"""

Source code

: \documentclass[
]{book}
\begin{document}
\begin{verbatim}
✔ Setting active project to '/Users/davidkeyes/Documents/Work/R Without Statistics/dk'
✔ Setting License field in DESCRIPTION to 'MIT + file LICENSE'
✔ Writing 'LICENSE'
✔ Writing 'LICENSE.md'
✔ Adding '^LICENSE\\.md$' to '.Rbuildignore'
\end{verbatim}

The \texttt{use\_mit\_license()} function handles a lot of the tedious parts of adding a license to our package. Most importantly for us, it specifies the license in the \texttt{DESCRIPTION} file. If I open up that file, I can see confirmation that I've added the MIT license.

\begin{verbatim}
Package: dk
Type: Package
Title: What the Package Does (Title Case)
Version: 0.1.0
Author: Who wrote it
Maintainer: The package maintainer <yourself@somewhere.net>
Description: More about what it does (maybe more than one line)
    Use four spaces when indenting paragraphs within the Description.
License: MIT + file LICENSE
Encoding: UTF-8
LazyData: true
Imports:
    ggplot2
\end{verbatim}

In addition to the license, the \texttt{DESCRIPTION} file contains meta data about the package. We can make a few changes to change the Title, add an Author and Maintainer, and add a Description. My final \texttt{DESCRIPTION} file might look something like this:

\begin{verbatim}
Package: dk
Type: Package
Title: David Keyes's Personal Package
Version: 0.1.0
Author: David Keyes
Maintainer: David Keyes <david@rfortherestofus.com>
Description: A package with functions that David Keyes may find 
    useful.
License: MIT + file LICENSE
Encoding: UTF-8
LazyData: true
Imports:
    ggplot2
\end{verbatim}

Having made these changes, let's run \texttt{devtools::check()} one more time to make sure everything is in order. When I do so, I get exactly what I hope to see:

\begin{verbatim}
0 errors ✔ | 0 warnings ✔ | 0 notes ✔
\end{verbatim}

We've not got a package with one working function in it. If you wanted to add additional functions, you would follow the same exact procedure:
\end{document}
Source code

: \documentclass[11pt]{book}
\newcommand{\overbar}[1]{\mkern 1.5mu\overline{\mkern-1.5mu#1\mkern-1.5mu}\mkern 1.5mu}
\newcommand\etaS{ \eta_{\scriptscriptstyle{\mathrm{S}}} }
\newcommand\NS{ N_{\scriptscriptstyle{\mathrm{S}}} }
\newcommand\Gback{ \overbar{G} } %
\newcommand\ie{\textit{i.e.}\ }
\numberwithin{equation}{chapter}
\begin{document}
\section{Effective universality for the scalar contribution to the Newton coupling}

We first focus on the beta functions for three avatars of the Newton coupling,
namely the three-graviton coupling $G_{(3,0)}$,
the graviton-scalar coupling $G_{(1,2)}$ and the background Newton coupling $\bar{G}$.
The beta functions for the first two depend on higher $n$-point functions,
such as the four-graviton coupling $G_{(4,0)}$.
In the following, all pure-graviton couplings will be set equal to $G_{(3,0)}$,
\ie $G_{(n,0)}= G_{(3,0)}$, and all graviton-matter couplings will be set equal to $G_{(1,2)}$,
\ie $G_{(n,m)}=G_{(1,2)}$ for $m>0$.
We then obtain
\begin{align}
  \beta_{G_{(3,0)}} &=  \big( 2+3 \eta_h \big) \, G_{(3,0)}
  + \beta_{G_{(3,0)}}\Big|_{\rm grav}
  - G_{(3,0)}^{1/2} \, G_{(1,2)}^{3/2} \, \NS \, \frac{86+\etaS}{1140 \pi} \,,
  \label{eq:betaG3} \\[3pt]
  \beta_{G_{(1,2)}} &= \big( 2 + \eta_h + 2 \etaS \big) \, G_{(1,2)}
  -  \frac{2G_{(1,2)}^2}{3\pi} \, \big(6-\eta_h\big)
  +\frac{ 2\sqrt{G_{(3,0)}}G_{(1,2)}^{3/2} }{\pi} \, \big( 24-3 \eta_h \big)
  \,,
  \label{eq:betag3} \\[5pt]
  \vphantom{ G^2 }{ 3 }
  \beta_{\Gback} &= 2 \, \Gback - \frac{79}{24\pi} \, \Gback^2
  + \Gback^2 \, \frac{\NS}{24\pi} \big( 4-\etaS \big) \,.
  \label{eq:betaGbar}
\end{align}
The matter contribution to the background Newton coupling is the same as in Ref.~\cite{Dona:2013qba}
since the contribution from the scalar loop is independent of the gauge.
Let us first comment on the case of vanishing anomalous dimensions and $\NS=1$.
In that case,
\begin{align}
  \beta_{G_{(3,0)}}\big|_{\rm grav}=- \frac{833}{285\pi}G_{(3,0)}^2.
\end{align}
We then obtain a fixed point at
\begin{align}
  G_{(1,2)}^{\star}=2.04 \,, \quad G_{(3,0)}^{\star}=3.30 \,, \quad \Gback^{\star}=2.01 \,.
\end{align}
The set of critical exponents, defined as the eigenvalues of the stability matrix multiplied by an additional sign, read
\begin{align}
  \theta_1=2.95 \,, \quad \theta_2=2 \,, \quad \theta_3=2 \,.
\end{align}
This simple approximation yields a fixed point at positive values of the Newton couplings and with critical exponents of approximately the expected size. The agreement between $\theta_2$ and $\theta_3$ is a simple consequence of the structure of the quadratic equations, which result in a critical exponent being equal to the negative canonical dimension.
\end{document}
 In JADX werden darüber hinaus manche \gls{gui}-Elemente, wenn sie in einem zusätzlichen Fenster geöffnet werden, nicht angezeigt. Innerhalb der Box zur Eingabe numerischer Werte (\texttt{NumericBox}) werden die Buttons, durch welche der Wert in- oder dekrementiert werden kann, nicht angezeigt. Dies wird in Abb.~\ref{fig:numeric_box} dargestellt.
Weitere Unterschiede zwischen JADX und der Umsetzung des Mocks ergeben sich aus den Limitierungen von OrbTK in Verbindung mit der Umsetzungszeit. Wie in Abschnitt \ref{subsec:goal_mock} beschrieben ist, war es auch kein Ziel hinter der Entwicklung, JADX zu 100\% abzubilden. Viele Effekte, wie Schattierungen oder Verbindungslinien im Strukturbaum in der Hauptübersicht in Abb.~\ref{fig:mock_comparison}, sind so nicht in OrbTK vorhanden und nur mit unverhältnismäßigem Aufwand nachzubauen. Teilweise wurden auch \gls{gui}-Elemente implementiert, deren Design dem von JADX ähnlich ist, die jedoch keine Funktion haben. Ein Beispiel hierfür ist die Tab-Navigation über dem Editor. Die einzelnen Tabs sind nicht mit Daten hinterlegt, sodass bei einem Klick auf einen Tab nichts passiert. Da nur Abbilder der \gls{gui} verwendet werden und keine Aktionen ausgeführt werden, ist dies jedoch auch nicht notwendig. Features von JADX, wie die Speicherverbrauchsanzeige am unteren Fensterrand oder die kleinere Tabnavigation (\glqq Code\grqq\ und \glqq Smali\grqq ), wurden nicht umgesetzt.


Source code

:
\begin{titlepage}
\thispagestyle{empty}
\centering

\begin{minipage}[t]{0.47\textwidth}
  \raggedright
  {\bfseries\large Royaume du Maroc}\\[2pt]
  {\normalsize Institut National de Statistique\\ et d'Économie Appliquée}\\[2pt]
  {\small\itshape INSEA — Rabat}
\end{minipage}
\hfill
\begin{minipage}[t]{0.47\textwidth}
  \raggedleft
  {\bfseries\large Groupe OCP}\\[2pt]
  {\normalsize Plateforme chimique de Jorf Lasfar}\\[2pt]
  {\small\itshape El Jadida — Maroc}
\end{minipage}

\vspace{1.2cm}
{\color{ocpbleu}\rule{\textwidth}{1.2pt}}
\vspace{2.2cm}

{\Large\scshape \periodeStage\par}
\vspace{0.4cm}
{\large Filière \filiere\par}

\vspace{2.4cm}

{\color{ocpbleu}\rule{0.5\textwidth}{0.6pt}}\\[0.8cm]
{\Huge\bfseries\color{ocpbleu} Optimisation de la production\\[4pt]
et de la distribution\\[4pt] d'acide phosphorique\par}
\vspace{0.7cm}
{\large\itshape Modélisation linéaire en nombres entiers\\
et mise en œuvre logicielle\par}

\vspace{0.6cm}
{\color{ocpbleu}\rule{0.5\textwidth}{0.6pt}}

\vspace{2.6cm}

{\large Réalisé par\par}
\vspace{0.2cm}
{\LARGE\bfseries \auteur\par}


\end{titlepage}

"""

Find every line of the data that includes the string "Author". Copy each of those lines.

Author: Who wrote it
In addition to the license, the \texttt{DESCRIPTION} file contains meta data about the package. We can make a few changes to change the Title, add an Author and Maintainer, and add a Description. My final \texttt{DESCRIPTION} file might look something like this:
Author: David Keyes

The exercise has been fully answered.